• Aim of the task:
Check every line of the data below for the word "client" and say how many have it, without further comment.

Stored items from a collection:
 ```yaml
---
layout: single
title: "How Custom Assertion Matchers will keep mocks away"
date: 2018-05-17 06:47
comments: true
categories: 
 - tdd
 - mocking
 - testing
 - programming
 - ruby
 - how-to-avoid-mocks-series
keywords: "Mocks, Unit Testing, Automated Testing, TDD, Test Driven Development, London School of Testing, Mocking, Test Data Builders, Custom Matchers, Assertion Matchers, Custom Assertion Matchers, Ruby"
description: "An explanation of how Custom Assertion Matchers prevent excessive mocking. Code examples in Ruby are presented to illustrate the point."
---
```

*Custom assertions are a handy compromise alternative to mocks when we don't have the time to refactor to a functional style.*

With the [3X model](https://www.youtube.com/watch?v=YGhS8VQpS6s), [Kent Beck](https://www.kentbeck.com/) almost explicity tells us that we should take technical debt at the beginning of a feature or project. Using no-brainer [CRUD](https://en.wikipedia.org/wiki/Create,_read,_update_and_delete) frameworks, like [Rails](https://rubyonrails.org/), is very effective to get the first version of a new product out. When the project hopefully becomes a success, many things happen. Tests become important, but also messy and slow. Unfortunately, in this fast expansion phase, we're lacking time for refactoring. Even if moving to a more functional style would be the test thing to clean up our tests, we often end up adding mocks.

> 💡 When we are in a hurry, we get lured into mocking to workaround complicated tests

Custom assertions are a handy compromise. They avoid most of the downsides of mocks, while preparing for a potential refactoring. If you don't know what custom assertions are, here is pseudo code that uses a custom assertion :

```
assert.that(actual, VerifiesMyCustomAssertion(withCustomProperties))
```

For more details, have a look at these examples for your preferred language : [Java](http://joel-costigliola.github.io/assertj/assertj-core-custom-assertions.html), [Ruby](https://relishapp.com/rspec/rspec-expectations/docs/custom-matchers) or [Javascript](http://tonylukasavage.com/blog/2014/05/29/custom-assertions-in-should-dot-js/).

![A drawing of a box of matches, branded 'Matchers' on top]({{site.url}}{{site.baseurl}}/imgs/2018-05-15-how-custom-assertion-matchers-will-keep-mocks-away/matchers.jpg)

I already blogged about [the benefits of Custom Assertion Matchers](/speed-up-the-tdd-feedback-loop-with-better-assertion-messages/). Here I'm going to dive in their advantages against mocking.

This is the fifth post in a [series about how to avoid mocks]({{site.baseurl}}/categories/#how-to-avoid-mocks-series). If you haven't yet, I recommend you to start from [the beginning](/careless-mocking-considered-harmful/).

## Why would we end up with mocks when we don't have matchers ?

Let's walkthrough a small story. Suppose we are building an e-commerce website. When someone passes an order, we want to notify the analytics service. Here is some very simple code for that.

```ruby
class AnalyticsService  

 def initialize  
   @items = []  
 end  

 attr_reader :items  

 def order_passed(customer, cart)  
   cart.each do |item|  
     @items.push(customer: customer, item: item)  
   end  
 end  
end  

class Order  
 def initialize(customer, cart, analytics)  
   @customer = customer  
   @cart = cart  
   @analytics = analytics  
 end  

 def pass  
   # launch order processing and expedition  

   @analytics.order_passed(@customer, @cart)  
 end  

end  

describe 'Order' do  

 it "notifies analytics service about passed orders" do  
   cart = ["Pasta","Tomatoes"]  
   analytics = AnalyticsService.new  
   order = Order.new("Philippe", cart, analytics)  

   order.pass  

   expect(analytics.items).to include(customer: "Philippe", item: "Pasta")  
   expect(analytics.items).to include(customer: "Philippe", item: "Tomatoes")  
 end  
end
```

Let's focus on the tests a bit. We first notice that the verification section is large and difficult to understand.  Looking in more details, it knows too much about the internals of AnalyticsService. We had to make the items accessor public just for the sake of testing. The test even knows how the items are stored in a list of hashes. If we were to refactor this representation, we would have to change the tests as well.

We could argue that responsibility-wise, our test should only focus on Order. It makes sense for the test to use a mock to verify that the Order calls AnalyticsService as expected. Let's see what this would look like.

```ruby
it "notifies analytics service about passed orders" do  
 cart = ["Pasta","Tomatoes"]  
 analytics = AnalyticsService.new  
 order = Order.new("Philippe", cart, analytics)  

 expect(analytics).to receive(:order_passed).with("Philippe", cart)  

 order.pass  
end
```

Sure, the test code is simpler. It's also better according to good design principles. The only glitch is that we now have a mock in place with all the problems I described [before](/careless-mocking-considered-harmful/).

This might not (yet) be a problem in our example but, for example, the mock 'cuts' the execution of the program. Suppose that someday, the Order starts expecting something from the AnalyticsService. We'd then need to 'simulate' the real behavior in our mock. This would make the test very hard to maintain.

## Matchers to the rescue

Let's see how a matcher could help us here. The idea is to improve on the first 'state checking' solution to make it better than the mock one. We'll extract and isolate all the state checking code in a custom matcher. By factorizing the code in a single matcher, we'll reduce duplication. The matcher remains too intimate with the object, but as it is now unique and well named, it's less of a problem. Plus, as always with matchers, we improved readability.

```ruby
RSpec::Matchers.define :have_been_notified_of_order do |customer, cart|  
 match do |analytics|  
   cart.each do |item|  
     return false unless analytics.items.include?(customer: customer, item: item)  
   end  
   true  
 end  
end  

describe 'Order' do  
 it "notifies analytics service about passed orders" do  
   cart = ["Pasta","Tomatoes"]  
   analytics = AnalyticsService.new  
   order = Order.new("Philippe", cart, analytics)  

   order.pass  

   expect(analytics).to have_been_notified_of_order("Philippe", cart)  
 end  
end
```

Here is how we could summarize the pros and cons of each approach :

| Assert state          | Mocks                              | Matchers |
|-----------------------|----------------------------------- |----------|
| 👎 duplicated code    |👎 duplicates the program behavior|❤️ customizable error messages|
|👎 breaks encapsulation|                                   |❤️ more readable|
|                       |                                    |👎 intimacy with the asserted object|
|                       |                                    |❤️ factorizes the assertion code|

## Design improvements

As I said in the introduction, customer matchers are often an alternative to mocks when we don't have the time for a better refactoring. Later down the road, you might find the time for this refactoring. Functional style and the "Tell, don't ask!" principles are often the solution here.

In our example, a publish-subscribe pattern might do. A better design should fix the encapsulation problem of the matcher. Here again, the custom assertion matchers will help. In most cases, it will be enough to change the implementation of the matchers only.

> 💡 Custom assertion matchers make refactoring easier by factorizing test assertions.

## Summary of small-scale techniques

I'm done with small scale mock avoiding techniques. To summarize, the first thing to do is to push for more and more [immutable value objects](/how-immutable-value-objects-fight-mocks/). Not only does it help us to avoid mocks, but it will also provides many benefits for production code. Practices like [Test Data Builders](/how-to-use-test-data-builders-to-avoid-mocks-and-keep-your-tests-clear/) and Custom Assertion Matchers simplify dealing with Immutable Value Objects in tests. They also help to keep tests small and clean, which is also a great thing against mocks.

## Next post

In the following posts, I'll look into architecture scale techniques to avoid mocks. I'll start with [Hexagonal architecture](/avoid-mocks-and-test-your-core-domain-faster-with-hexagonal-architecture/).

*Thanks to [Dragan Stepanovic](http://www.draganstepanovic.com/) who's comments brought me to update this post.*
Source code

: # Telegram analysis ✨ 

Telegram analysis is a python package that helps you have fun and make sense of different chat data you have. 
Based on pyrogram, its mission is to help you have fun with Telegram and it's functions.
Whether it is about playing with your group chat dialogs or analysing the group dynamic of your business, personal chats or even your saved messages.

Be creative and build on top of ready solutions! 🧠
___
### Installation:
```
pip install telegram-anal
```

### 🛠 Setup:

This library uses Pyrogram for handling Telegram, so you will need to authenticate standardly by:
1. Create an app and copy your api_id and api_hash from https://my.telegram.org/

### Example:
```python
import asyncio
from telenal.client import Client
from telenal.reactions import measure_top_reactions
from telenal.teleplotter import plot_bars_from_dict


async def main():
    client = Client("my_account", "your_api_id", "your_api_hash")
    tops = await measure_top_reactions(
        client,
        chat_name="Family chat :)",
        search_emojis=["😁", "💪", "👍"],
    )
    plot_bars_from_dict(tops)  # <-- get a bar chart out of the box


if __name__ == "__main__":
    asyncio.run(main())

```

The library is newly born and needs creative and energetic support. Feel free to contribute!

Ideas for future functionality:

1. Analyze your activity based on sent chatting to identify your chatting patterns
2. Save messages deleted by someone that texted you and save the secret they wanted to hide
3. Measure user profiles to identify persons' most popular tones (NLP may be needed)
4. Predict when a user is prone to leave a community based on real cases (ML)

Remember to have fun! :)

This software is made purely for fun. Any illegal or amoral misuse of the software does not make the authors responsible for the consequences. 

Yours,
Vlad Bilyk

• Written answer:
3